= Data entries =
((
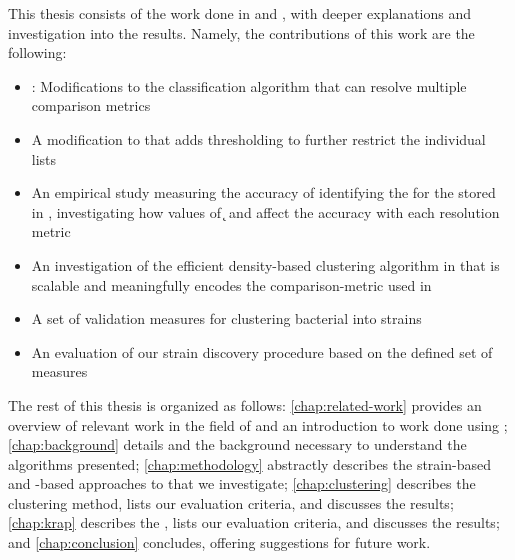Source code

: 
This thesis consists of the work done in \cite{DBLP:conf/bibm/McGovernDKBVG15} and \cite{DBLP:conf/bcb/McGovernJDBKV16}, with deeper explanations and investigation into the results.
Namely, the contributions of this work are the following:
\begin{itemize}
    \item \krapmed{}: Modifications to the \kNN{} classification algorithm that can resolve multiple comparison metrics
    \item A modification to \kNN{} that adds \a{} thresholding to further restrict the individual \kNN{} lists
    \item An empirical study measuring the accuracy of identifying the \spec{} for the \ecoli{} \isols{} stored in \cplop{}, investigating how values of \k{} and \a{} affect the accuracy with each resolution metric
    \item An investigation of the efficient density-based clustering algorithm in \cite{johnson2015density} that is scalable and meaningfully encodes the comparison-metric used in \cplop{}
    \item A set of validation measures for clustering bacterial \isols{} into strains
    \item An evaluation of our strain discovery procedure based on the defined set of measures
\end{itemize}

The rest of this thesis is organized as follows:
\autoref{chap:related-work} provides an overview of relevant work in the field of \mst{} and an introduction to work done using \cplop{};
\autoref{chap:background} details \cplop{} and the background necessary to understand the algorithms presented;
\autoref{chap:methodology} abstractly describes the strain-based and \isol{}-based approaches to \mst{} that we investigate;
\autoref{chap:clustering} describes the \dbscan{} clustering method, lists our evaluation criteria, and discusses the results;
\autoref{chap:krap} describes the \kraplong{}, lists our evaluation criteria, and discusses the results;
and
\autoref{chap:conclusion} concludes, offering suggestions for future work.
))
= Action item =
For each record above, write out its text exactly and skip any picture.

= Solved exercise =
Source code

: 
This thesis consists of the work done in \cite{DBLP:conf/bibm/McGovernDKBVG15} and \cite{DBLP:conf/bcb/McGovernJDBKV16}, with deeper explanations and investigation into the results.
Namely, the contributions of this work are the following:
\begin{itemize}
    \item \krapmed{}: Modifications to the \kNN{} classification algorithm that can resolve multiple comparison metrics
    \item A modification to \kNN{} that adds \a{} thresholding to further restrict the individual \kNN{} lists
    \item An empirical study measuring the accuracy of identifying the \spec{} for the \ecoli{} \isols{} stored in \cplop{}, investigating how values of \k{} and \a{} affect the accuracy with each resolution metric
    \item An investigation of the efficient density-based clustering algorithm in \cite{johnson2015density} that is scalable and meaningfully encodes the comparison-metric used in \cplop{}
    \item A set of validation measures for clustering bacterial \isols{} into strains
    \item An evaluation of our strain discovery procedure based on the defined set of measures
\end{itemize}

The rest of this thesis is organized as follows:
\autoref{chap:related-work} provides an overview of relevant work in the field of \mst{} and an introduction to work done using \cplop{};
\autoref{chap:background} details \cplop{} and the background necessary to understand the algorithms presented;
\autoref{chap:methodology} abstractly describes the strain-based and \isol{}-based approaches to \mst{} that we investigate;
\autoref{chap:clustering} describes the \dbscan{} clustering method, lists our evaluation criteria, and discusses the results;
\autoref{chap:krap} describes the \kraplong{}, lists our evaluation criteria, and discusses the results;
and
\autoref{chap:conclusion} concludes, offering suggestions for future work.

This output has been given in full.